By and large, coverage also should have been critical, according to Robotti, who serves as a consumer representative on the FDA Drug Safety and Risk Management Advisory Committee.

Few news stories pointed out that Oxbryta was given a green light on the basis of a single clinical randomized trial of just 274 patients, or that those patients took the drug or a placebo for 24 weeks - not nearly enough time for long-term adverse effects to emerge.

Coverage largely overlooked the use of a surrogate endpoint, elevated hemoglobin levels. Researchers didn't collect data on clinical outcomes that matter to patients such as improved quality of life or greater ability to complete daily tasks.

Dashed hopes

People with debilitating chronic diseases are particularly vulnerable to positive spin about new treatments. Sickle cell, which affects marginalized communities, is a poignant example.

For decades sickle cell anemia, the most severe form of sickle cell disease, "was overlooked in favor of diseases like cystic fibrosis and hemophilia, diseases which saw more funding and a greater number of breakthroughs," Yoram Unguru, M.D., M.S., M.A., a pediatric hematologist and oncologist at the Herman and Walter Samuelson Children's Hospital at Sinai in Baltimore and an associate professor at the Johns Hopkins Berman Institute of Bioethics, said in an email.

When research finally yielded potential treatments, he said, some patients and clinicians "were more than willing to embrace overly optimistic prognostications."

Oxbryta isn't the only FDA-approved treatment for sickle cell that hasn't panned out. Adakveo (crizanlizumab), which was greenlit around the same time, was determined in 2023 to have no clinical benefit.

Along with physicians, journalists have a duty to communicate responsibly about treatments "even if it risks a less 'sexy' headline," Unguru said, adding that "failure to do so results in harm by promoting fear and compounds mistrust of the medical/scientific community."

Advice for covering new treatments for sickle cell

  • Report details on the study used for approval:
    • Number of patients in the trial
    • How long patients took the drug
    • Whether a surrogate endpoint was used and if so, whether it was validated
    • Side effects and their frequency.
  • Point out that clinical trials used for FDA approval rarely capture all side effects.
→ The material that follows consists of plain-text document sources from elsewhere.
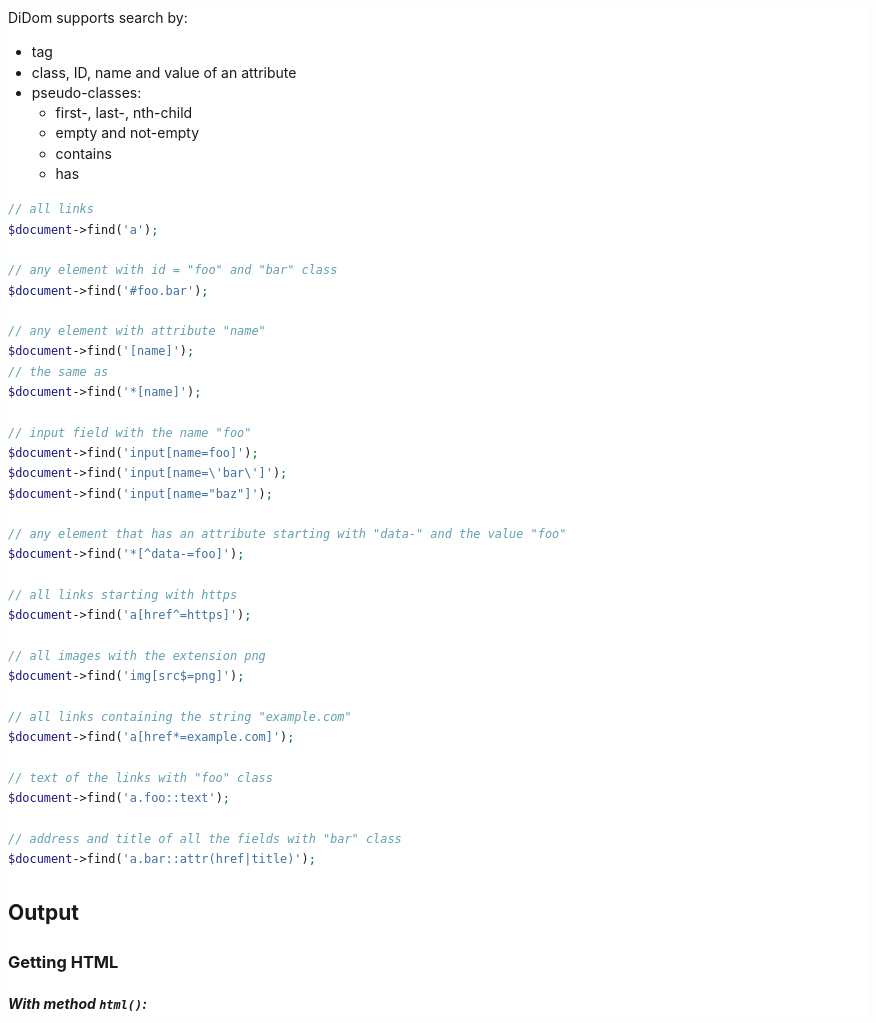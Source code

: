DiDom supports search by:

- tag
- class, ID, name and value of an attribute
- pseudo-classes:
    - first-, last-, nth-child
    - empty and not-empty
    - contains
    - has

```php
// all links
$document->find('a');

// any element with id = "foo" and "bar" class
$document->find('#foo.bar');

// any element with attribute "name"
$document->find('[name]');
// the same as
$document->find('*[name]');

// input field with the name "foo"
$document->find('input[name=foo]');
$document->find('input[name=\'bar\']');
$document->find('input[name="baz"]');

// any element that has an attribute starting with "data-" and the value "foo"
$document->find('*[^data-=foo]');

// all links starting with https
$document->find('a[href^=https]');

// all images with the extension png
$document->find('img[src$=png]');

// all links containing the string "example.com"
$document->find('a[href*=example.com]');

// text of the links with "foo" class
$document->find('a.foo::text');

// address and title of all the fields with "bar" class
$document->find('a.bar::attr(href|title)');
```

## Output

### Getting HTML

##### With method `html()`:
A study published in 2017 found that a third of drugs had serious safety issues emerge within five years of FDA approval.
  • Explain FDA terminology such as "breakthrough" and "accelerated approval," which may mislead consumers about the rigor of evidence. A PharmedOut report recommended that "accelerated approval" be changed to "conditional approval," since drugmakers are obligated to conduct post-approval confirmatory trials to prove that their products are safe and effective.
  • Mention alternative treatments.
  • Clearly state the potential benefits. New cell-based gene therapies may reduce complications associated with sickle cell anemia but cannot correct existing damage such as bony necrosis or brain damage from stroke, Unguru noted, and some patients will continue to experience pain crises, a hallmark symptom, even after a successful gene therapy.